**Extracted records**
╔══

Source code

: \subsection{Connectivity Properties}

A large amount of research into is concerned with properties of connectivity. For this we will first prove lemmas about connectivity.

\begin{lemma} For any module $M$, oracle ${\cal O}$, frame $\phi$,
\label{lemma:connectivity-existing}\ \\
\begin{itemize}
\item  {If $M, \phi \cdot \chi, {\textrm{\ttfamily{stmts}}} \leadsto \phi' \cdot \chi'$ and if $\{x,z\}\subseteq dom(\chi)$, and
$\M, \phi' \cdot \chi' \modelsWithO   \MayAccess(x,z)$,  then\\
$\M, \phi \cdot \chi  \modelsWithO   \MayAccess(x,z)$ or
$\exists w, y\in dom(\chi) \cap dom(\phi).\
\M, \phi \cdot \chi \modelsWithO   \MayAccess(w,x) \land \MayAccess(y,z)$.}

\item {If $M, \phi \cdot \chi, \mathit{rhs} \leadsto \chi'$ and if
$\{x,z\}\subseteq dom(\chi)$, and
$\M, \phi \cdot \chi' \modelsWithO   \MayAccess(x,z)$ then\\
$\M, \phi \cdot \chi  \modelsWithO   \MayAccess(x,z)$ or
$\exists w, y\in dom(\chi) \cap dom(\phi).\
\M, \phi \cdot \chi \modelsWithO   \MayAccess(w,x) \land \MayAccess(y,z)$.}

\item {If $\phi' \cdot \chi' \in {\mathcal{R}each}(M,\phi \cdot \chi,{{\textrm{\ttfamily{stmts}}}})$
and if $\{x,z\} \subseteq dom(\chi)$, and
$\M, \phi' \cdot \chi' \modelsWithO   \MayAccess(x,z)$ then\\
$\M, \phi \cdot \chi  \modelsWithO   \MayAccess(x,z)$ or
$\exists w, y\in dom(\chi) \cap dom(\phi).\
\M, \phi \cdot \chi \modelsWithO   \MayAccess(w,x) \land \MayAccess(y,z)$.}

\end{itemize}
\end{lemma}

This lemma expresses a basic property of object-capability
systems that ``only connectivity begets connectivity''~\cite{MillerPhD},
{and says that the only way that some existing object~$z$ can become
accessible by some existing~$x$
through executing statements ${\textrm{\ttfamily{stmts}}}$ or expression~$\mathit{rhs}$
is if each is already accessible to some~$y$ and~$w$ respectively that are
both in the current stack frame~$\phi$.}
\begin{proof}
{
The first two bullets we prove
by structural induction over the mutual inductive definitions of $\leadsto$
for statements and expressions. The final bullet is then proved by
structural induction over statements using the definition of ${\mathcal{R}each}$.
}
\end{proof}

╚══

**Task to carry out**
Return only the lines of the records in which the string "object" appears.

**Exercise solution**
This lemma expresses a basic property of object-capability
{and says that the only way that some existing object~$z$ can become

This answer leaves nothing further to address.